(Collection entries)
-- -- --

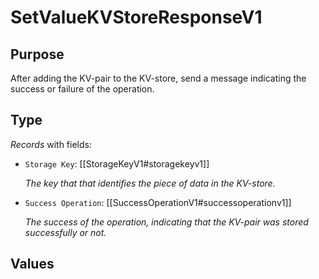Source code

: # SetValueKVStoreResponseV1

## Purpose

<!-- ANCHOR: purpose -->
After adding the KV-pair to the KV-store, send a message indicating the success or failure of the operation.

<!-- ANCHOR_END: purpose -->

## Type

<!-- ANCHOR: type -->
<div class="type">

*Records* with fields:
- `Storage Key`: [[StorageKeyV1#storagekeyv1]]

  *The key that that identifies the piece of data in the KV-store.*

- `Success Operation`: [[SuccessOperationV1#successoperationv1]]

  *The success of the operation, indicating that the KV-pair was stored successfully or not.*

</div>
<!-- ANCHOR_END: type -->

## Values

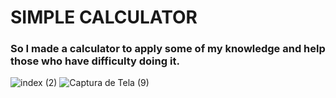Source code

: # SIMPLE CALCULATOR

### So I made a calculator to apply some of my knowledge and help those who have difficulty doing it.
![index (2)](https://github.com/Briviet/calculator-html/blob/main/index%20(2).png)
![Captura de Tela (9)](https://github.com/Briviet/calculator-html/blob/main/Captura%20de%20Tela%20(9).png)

-- -- --

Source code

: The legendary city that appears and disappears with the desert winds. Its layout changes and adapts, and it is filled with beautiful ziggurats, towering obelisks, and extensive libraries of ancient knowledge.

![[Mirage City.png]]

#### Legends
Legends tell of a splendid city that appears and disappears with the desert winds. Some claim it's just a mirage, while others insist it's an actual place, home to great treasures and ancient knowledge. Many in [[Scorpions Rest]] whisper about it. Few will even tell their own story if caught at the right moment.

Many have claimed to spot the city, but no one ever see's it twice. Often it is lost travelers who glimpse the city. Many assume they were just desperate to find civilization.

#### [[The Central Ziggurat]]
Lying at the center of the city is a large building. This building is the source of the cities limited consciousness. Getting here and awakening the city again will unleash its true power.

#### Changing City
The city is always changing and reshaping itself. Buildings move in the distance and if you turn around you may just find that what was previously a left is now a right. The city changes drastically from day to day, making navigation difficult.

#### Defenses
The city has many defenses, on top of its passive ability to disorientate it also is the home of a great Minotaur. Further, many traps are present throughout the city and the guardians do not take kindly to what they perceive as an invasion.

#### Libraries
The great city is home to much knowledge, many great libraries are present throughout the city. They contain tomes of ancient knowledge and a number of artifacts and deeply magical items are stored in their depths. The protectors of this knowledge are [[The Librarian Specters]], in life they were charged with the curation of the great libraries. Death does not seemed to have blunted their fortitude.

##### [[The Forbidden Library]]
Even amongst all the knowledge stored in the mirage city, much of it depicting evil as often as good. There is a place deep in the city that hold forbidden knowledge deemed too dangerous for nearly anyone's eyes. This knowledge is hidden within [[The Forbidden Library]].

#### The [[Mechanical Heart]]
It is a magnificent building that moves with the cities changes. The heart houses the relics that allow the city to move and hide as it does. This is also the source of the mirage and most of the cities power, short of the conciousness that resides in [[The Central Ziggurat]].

-- -- --

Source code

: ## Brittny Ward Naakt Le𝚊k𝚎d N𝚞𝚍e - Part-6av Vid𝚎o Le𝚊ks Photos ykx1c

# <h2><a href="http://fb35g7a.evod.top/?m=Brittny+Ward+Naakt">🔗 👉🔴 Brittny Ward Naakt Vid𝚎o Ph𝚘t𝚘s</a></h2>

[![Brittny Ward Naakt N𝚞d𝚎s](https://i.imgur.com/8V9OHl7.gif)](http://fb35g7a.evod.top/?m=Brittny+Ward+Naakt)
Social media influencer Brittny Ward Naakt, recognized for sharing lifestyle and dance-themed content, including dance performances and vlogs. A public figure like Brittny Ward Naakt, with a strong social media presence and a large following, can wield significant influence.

-- -- --

WHAT YOU NEED TO DO: Return exactly the lines above from the line that has "#### [[The Central Ziggurat]]" through the line that has "It is a magnificent", inclusive, and nothing else.

TASK SOLUTION:
#### [[The Central Ziggurat]]
Lying at the center of the city is a large building. This building is the source of the cities limited consciousness. Getting here and awakening the city again will unleash its true power.

#### Changing City
The city is always changing and reshaping itself. Buildings move in the distance and if you turn around you may just find that what was previously a left is now a right. The city changes drastically from day to day, making navigation difficult.

#### Defenses
The city has many defenses, on top of its passive ability to disorientate it also is the home of a great Minotaur. Further, many traps are present throughout the city and the guardians do not take kindly to what they perceive as an invasion.

#### Libraries
The great city is home to much knowledge, many great libraries are present throughout the city. They contain tomes of ancient knowledge and a number of artifacts and deeply magical items are stored in their depths. The protectors of this knowledge are [[The Librarian Specters]], in life they were charged with the curation of the great libraries. Death does not seemed to have blunted their fortitude.

##### [[The Forbidden Library]]
Even amongst all the knowledge stored in the mirage city, much of it depicting evil as often as good. There is a place deep in the city that hold forbidden knowledge deemed too dangerous for nearly anyone's eyes. This knowledge is hidden within [[The Forbidden Library]].

#### The [[Mechanical Heart]]
It is a magnificent building that moves with the cities changes. The heart houses the relics that allow the city to move and hide as it does. This is also the source of the mirage and most of the cities power, short of the conciousness that resides in [[The Central Ziggurat]].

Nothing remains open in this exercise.